Je suis donc plutôt optimiste quant à l'exécution de bonne foi des modalités de l'accord politique sur l'engagement. Si, toutefois, tel n'est pas le cas, l'APN pourra toujours se plaindre publiquement, sans dénoncer qui que ce soit, mais en disant que des promesses n'ont pas été respectées, et le gouvernement fédéral s'exposera à des contestations juridiques, puisqu'il n'aura pas accordé de procès équitable conformément à la Charte des droits et libertés.
En ce qui concerne le bassin, il y a toujours des avantages et des inconvénients si l'on va pêcher ailleurs. Il y a un inconvénient du point de vue de l'indépendance de la magistrature. Si je suis un juge de la Cour suprême et je suis nommé au poste, je ne me retrouverai pas en fait dans un nouveau poste. Je suis toujours juge de la Cour suprême et mon salaire n'a pas été augmenté. Si, par contre, je viens de l'extérieur, je suis peut-être professeur d'université, je vais gagner beaucoup plus d'argent, et j'aurai la possibilité de faire renouveler mon mandat. Il se peut, du moins dans la tête de certaines gens, que cela puisse influencer mon comportement, ne serait-ce de façon subconsciente.
Le bassin sera élargi si les juges ainsi que d'autres personnes sont admissibles. Si l'on se limite au bassin de la magistrature actuelle, il y aura moins de préoccupations quant à l'indépendance et à la possibilité que les personnes cherchent, de façon subconsciente ou non, à renouveler leur mandat. Les deux arguments sont valables.
En ce qui concerne votre question sur des contraintes imposées à la créativité, admettons que le gouvernement fédéral ait été sommé de verser une somme de 100 millions de dollars. Le gouvernement fédéral pourrait tout simplement demander à qui il doit faire le chèque, ou il pourrait proposer une solution qui conviendrait mieux aux deux parties. Le gouvernement fédéral pourrait dire: « Vous voulez peut-être de l'argent, ou vous voulez vraiment que l'on vous aide à obtenir des terres que nous pourrons acheter à un prix inférieur à 100 millions de dollars. Nous pouvons peut-être vous aider à entreprendre des négociations. Nous avons des terres de la Couronne qui sont inhabitées et qui pourraient être désignées terres de réserve ». Le gouvernement fédéral pourrait également décider de participer à un projet conjoint de partage des revenus plutôt que de débourser 100 millions de dollars.

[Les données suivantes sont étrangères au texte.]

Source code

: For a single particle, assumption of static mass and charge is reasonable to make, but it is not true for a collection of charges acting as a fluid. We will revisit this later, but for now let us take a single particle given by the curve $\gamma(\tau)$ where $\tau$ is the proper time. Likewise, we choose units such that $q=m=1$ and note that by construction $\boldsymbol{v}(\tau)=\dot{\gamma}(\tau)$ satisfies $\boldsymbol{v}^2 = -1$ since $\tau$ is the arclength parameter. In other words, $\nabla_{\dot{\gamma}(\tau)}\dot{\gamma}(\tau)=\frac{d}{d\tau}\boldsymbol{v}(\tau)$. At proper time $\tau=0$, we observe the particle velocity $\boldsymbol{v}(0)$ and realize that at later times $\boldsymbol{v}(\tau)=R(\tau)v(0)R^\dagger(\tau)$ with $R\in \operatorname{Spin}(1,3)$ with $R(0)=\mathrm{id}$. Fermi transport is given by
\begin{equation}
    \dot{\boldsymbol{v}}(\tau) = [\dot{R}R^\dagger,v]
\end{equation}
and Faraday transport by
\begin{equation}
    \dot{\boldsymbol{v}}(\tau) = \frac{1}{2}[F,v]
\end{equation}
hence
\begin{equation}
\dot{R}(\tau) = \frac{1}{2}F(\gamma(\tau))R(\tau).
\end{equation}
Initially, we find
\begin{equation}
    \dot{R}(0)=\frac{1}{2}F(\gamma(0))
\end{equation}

Même lorsqu'une partie est déboutée, ce n'est pas forcément la fin des discussions. Cela pourrait donner lieu à de nouvelles discussions. Le gouvernement fédéral pourrait dire: « Nous ne vous avons pas pris au sérieux, nous n'avons jamais cru que vous auriez gain de cause. Mais maintenant, nous devons vous verser 100 millions de dollars, et il serait peut-être intéressant de trouver d'autres solutions ».
Cela ne sera pas toujours possible. Parfois, des solutions créatives ne seront pas faisables et le gouvernement fédéral devra tout simplement sortir son carnet de chèques. Mais je crois qu'il y aura de nombreux cas où il y aura des discussions créatives, avant et après les décisions prévoyant une indemnisation pécuniaire.